Prowadząca do Janowca obwodnica zaczyna się tuż za Oblasami. To właśnie tutaj, zaraz za lasem po prawej stronie jezdni, rozciągają się pola uprawne. Właściciele działek pewnie nawet jeszcze o tym nie wiedzą, ale ich pola bardzo spodobały się firmie, która ma wobec nich pewne plany.
- To znakomite miejsce. Teren jest odpowiedni do tego typu działalności, obok biegnie droga. Ale, co najważniejsze, stąd jest blisko do bardzo popularnego Kazimierza Dolnego, gdzie przyjeżdża wielu potencjalnych klientów - wskazuje nasz informator związany z samorządem gminnym.
Inwestorzy odwiedzili już nawet Urząd Gminy i pytali o możliwość utworzenia w tym miejscu pola do gry w golfa. Mieli stwierdzić, że Janowiec wybrali jako najlepszą lokalizację dla ich inwestycji z kilku innych miejsc w Polsce. Ale władze gminy nie chcą komentować tych informacji. - Na razie za wcześnie, żeby na ten temat rozmawiać. Jednak nie zaprzeczam, że miałem odwiedziny w sprawie takiej inwestycji - mówi Tadeusz Kocoń, wójt Janowca nad Wisłą.

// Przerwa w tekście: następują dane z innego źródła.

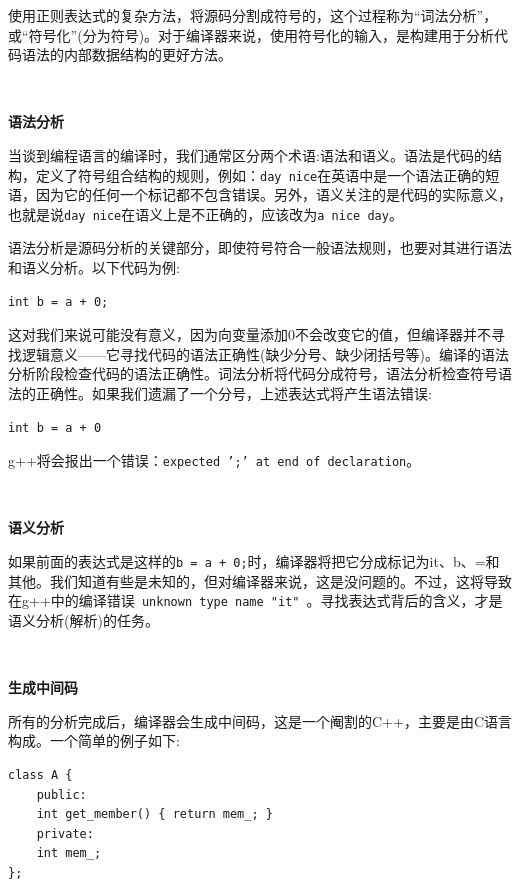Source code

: 使用正则表达式的复杂方法，将源码分割成符号的，这个过程称为“词法分析”，或“符号化”(分为符号)。对于编译器来说，使用符号化的输入，是构建用于分析代码语法的内部数据结构的更好方法。 \par
	
\noindent\textbf{}\ \par
\textbf{语法分析}\ \par	
当谈到编程语言的编译时，我们通常区分两个术语:语法和语义。语法是代码的结构，定义了符号组合结构的规则，例如：\texttt{day nice}在英语中是一个语法正确的短语，因为它的任何一个标记都不包含错误。另外，语义关注的是代码的实际意义，也就是说\texttt{day nice}在语义上是不正确的，应该改为\texttt{a nice day}。\par	
语法分析是源码分析的关键部分，即使符号符合一般语法规则，也要对其进行语法和语义分析。以下代码为例: \par

\begin{lstlisting}[caption={}]
int b = a + 0;
\end{lstlisting}	
	
这对我们来说可能没有意义，因为向变量添加0不会改变它的值，但编译器并不寻找逻辑意义——它寻找代码的语法正确性(缺少分号、缺少闭括号等)。编译的语法分析阶段检查代码的语法正确性。词法分析将代码分成符号，语法分析检查符号语法的正确性。如果我们遗漏了一个分号，上述表达式将产生语法错误: \par

\begin{lstlisting}[caption={}]
int b = a + 0
\end{lstlisting}	
	
g++将会报出一个错误：\texttt{expected ';' at end of declaration}。 \par
	
\noindent\textbf{}\ \par
\textbf{语义分析}\ \par	
如果前面的表达式是这样的\texttt{b = a + 0;}时，编译器将把它分成标记为it、b、=和其他。我们知道有些是未知的，但对编译器来说，这是没问题的。不过，这将导致在g++中的编译错误\texttt{ unknown type name "it" }。寻找表达式背后的含义，才是语义分析(解析)的任务。 \par

\noindent\textbf{}\ \par
\textbf{生成中间码}\ \par	
所有的分析完成后，编译器会生成中间码，这是一个阉割的C++，主要是由C语言构成。一个简单的例子如下: \par	

\begin{lstlisting}[caption={}]
class A {
	public:
	int get_member() { return mem_; }
	private:
	int mem_;
};
\end{lstlisting}	

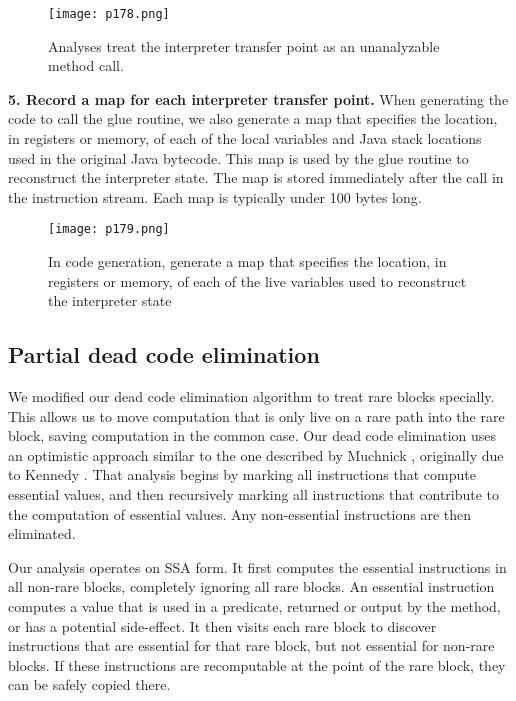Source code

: \begin{figure}[H]
	\centering
	\texttt{[image: p178.png]}
	\caption{Analyses treat the interpreter transfer point as an unanalyzable method call.}
	\label{fig:p178}
\end{figure}

\textbf{5. Record a map for each interpreter transfer
	point.}
When generating the code to call the glue routine, we
also generate a map that specifies the location, in registers or memory, of each of the local variables and
Java stack locations used in the original Java bytecode.
This map is used by the glue routine to reconstruct the
interpreter state. The map is stored immediately after the call in the instruction stream. Each map is
typically under 100 bytes long.


\begin{figure}[H]
	\centering
	\texttt{[image: p179.png]}
	\caption{In code generation, generate a map that specifies the location, in registers
		or memory, of each of the live variables used to reconstruct the interpreter state}
	\label{fig:p179}
\end{figure}




\subsection{Partial dead code elimination}

We modified our dead code elimination algorithm to treat
rare blocks specially. This allows us to move computation
that is only live on a rare path into the rare block, saving
computation in the common case.
Our dead code elimination uses an optimistic approach similar to the one described by Muchnick \cite{muchnick1997advanced}, originally due to
Kennedy \cite{kennedy1979survey}. That analysis begins by marking all instructions that compute essential values, and then recursively marking all instructions that contribute to the computation
of essential values. Any non-essential instructions are then
eliminated.

Our analysis operates on SSA form. It first computes the
essential instructions in all non-rare blocks, completely ignoring all rare blocks. An essential instruction computes a
value that is used in a predicate, returned or output by the
method, or has a potential side-effect.
It then visits each
rare block to discover instructions that are essential for that
rare block, but not essential for non-rare blocks. If these
instructions are recomputable at the point of the rare block,
they can be safely copied there.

Pole golfowe to w Janowcu nienowy temat. - Już jakiś czas temu planowaliśmy, że w tym miejscu mogłaby powstać podobna inwestycja. Był już chyba nawet jakiś inwestor, ale nie udało mu się dogadać z właścicielami działek, które chciał odkupić - mówi Krzysztof Polasik, przewodniczący Rady Gminy Janowiec.
To właśnie może być największy kłopot dla przedsiębiorcy z pomysłem na urządzenie w Oblasach pola golfowego. Bo właścicielem działek nie jest gmina, a właśnie osoby prywatne, które wcale nie muszą się zgodzić na ich sprzedaż.
- Ja akurat nie mam pola w tym miejscu, więc nie wiem czy łatwo będzie je wykupić. Ale sama też mam gospodarkę i dla mnie sprzedaż ziemi byłaby problemem. Z kawałka ziemi żyje cała rodzina. Chyba, żeby ktoś zaoferował jakąś bardzo atrakcyjną kwotę, wtedy można się zastanawiać - mówi Elżbieta Dąbrowska z Oblas.